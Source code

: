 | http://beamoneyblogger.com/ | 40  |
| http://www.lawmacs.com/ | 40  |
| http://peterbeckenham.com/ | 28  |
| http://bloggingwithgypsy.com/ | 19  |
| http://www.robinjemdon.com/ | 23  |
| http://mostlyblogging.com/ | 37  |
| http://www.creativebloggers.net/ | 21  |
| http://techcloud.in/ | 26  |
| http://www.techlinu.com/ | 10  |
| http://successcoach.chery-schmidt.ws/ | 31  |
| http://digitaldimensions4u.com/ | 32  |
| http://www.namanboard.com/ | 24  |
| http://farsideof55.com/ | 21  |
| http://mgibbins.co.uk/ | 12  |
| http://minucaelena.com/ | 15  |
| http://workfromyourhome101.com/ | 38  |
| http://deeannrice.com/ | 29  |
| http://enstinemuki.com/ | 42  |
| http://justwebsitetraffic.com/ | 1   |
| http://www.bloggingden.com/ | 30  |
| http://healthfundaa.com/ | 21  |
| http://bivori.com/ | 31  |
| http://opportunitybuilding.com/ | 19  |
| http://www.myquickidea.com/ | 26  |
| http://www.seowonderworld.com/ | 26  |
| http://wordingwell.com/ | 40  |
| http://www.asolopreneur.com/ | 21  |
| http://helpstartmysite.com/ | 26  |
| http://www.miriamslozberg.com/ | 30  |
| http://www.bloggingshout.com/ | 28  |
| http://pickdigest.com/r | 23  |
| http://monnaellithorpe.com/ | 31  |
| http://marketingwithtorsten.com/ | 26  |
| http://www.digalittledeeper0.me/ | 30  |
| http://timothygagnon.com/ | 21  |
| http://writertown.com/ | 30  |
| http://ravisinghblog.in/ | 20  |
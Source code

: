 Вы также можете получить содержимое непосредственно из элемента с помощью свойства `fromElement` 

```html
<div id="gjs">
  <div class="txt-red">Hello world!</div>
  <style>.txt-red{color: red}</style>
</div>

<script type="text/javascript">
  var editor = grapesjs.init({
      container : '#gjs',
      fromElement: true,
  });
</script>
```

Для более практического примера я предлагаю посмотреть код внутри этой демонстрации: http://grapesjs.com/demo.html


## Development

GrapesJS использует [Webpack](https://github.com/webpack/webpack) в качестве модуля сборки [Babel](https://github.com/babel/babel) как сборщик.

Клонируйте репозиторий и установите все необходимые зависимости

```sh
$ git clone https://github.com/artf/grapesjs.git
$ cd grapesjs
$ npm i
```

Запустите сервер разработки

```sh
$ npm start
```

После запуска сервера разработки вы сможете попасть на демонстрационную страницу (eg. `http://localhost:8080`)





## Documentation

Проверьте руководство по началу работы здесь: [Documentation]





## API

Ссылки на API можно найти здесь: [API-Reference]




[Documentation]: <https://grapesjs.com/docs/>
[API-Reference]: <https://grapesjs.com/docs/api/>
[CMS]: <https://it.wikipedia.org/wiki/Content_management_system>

▶ **INSTRUCTIONS FOR THE TASK**: Nothing is to be left out; reproduce each record exactly.

▶ **THE ANSWER**:
Source code

: | http://beamoneyblogger.com/ | 40  |
| http://www.lawmacs.com/ | 40  |
| http://peterbeckenham.com/ | 28  |
| http://bloggingwithgypsy.com/ | 19  |
| http://www.robinjemdon.com/ | 23  |
| http://mostlyblogging.com/ | 37  |
| http://www.creativebloggers.net/ | 21  |
| http://techcloud.in/ | 26  |
| http://www.techlinu.com/ | 10  |
| http://successcoach.chery-schmidt.ws/ | 31  |
| http://digitaldimensions4u.com/ | 32  |
| http://www.namanboard.com/ | 24  |
| http://farsideof55.com/ | 21  |
| http://mgibbins.co.uk/ | 12  |
| http://minucaelena.com/ | 15  |
| http://workfromyourhome101.com/ | 38  |
| http://deeannrice.com/ | 29  |
| http://enstinemuki.com/ | 42  |
| http://justwebsitetraffic.com/ | 1   |
| http://www.bloggingden.com/ | 30  |
| http://healthfundaa.com/ | 21  |
| http://bivori.com/ | 31  |
| http://opportunitybuilding.com/ | 19  |
| http://www.myquickidea.com/ | 26  |
| http://www.seowonderworld.com/ | 26  |
| http://wordingwell.com/ | 40  |
| http://www.asolopreneur.com/ | 21  |
| http://helpstartmysite.com/ | 26  |
| http://www.miriamslozberg.com/ | 30  |
| http://www.bloggingshout.com/ | 28  |
| http://pickdigest.com/r | 23  |
| http://monnaellithorpe.com/ | 31  |
| http://marketingwithtorsten.com/ | 26  |
| http://www.digalittledeeper0.me/ | 30  |
| http://timothygagnon.com/ | 21  |
| http://writertown.com/ | 30  |
| http://ravisinghblog.in/ | 20  |
Source code

: Вы также можете получить содержимое непосредственно из элемента с помощью свойства `fromElement` 

```html
<div id="gjs">
  <div class="txt-red">Hello world!</div>
  <style>.txt-red{color: red}</style>
</div>

<script type="text/javascript">
  var editor = grapesjs.init({
      container : '#gjs',
      fromElement: true,
  });
</script>
```

Для более практического примера я предлагаю посмотреть код внутри этой демонстрации: http://grapesjs.com/demo.html


## Development

GrapesJS использует [Webpack](https://github.com/webpack/webpack) в качестве модуля сборки [Babel](https://github.com/babel/babel) как сборщик.

Клонируйте репозиторий и установите все необходимые зависимости

```sh
$ git clone https://github.com/artf/grapesjs.git
$ cd grapesjs
$ npm i
```

Запустите сервер разработки

```sh
$ npm start
```

После запуска сервера разработки вы сможете попасть на демонстрационную страницу (eg. `http://localhost:8080`)





## Documentation

Проверьте руководство по началу работы здесь: [Documentation]





## API

Ссылки на API можно найти здесь: [API-Reference]




[Documentation]: <https://grapesjs.com/docs/>
[API-Reference]: <https://grapesjs.com/docs/api/>
[CMS]: <https://it.wikipedia.org/wiki/Content_management_system>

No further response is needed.